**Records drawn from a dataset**
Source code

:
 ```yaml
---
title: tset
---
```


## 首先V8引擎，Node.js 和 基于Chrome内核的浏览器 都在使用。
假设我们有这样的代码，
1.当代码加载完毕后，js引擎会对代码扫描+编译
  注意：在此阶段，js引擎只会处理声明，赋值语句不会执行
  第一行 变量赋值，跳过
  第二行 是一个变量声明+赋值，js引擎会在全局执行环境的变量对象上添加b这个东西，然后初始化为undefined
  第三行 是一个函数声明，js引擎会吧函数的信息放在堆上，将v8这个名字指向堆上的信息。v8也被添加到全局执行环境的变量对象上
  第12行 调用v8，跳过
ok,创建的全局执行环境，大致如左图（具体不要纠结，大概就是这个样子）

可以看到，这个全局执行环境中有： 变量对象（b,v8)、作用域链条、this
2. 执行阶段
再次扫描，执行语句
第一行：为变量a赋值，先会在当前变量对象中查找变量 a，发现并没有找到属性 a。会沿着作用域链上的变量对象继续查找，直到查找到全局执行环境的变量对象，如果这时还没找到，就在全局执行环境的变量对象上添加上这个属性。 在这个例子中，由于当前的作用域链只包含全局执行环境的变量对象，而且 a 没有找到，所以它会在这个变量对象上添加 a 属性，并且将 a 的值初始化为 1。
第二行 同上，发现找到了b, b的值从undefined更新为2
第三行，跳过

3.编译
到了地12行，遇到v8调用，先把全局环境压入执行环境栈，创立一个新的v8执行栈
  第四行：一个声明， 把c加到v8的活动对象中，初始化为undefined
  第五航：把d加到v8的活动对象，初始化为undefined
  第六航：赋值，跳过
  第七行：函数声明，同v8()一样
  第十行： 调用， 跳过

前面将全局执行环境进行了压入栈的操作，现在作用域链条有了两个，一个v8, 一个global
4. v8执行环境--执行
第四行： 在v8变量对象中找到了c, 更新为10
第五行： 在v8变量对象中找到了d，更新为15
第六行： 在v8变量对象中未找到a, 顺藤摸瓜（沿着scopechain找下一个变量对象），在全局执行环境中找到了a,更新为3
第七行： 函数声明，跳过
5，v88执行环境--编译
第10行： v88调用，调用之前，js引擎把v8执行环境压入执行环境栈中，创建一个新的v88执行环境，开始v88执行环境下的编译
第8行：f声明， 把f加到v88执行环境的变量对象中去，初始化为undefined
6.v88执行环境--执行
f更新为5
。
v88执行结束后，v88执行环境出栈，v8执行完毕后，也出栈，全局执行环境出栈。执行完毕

**Work instructions**
Beginning with the line that holds "第四行：一个声明， 把c加到v8的活动对象中，初始化为undefined", copy the entries exactly to their last line, and leave out every earlier line.

**Expected answer**
  第四行：一个声明， 把c加到v8的活动对象中，初始化为undefined
  第五航：把d加到v8的活动对象，初始化为undefined
  第六航：赋值，跳过
  第七行：函数声明，同v8()一样
  第十行： 调用， 跳过

前面将全局执行环境进行了压入栈的操作，现在作用域链条有了两个，一个v8, 一个global
4. v8执行环境--执行
第四行： 在v8变量对象中找到了c, 更新为10
第五行： 在v8变量对象中找到了d，更新为15
第六行： 在v8变量对象中未找到a, 顺藤摸瓜（沿着scopechain找下一个变量对象），在全局执行环境中找到了a,更新为3
第七行： 函数声明，跳过
5，v88执行环境--编译
第10行： v88调用，调用之前，js引擎把v8执行环境压入执行环境栈中，创建一个新的v88执行环境，开始v88执行环境下的编译
第8行：f声明， 把f加到v88执行环境的变量对象中去，初始化为undefined
6.v88执行环境--执行
f更新为5
。
v88执行结束后，v88执行环境出栈，v8执行完毕后，也出栈，全局执行环境出栈。执行完毕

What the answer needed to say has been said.